Review: Water-gated organic field effect transistors – opportunities for biochemical sensing and extracellular signal transduction


Water-gated organic field effect transistors – opportunities for biochemical sensing and extracellular signal transduction

J. Mater. Chem. B, 2013,1, 3728-3741 DOI: 10.1039/C3TB20340A

Authors:   T. Cramer,  A. Campana,  F. Leonardi, S. Casalini,  A. Kyndiah, M. Murgia and F. Biscarini (CNR, UNIBO, UNIMORE)

Abstract: There is a quest for electronic biosensors operated in water for biomedical applications and environmental monitoring. Water is an aggressive medium for standard electronics materials and devices due to its strong polarizability and electrochemical activity. Thick dielectric encapsulation provides necessary stability while it damps the sensitivity of the device to sensing events occurring in the aqueous environment.

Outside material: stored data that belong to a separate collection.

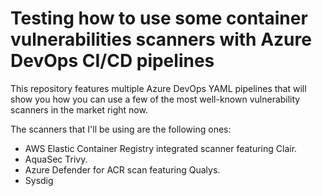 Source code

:# Testing how to use some container vulnerabilities scanners with Azure DevOps CI/CD pipelines

This repository features multiple Azure DevOps YAML pipelines that will show you how you can use a few of the most well-known vulnerability scanners in the market right now.

The scanners that I'll be using are the following ones: 
- AWS Elastic Container Registry integrated scanner featuring Clair.
- AquaSec Trivy.
- Azure Defender for ACR scan featuring Qualys.
- Sysdig
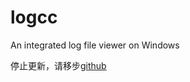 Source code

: logcc
=====

An integrated log file viewer on Windows

停止更新，请移步[github](https://github.com/shuhaoc/logcc)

Organic electronics provides materials that exhibit stable electronic conduction in direct contact with water combined with other desirable properties like mechanical softness, biocompatibility and processability onto flexible substrates. In this review, we introduce an emerging class of organic transistors, in which the current across the organic film is gated by the electric field of the Debye–Helmholtz layer. We discuss the device physics, the sensing mechanism and the relevant electrochemical processes. Applications of water-gated transistors range from the sensing of biologically relevant molecules like DNA, proteins or hormones to non-invasive recording and stimulation of electrical activity of neurons. Materials chemistry is crucial to control properties of electrically active films and to allow the introduction of specific chemical functionalities and receptors at sensing interfaces of the device.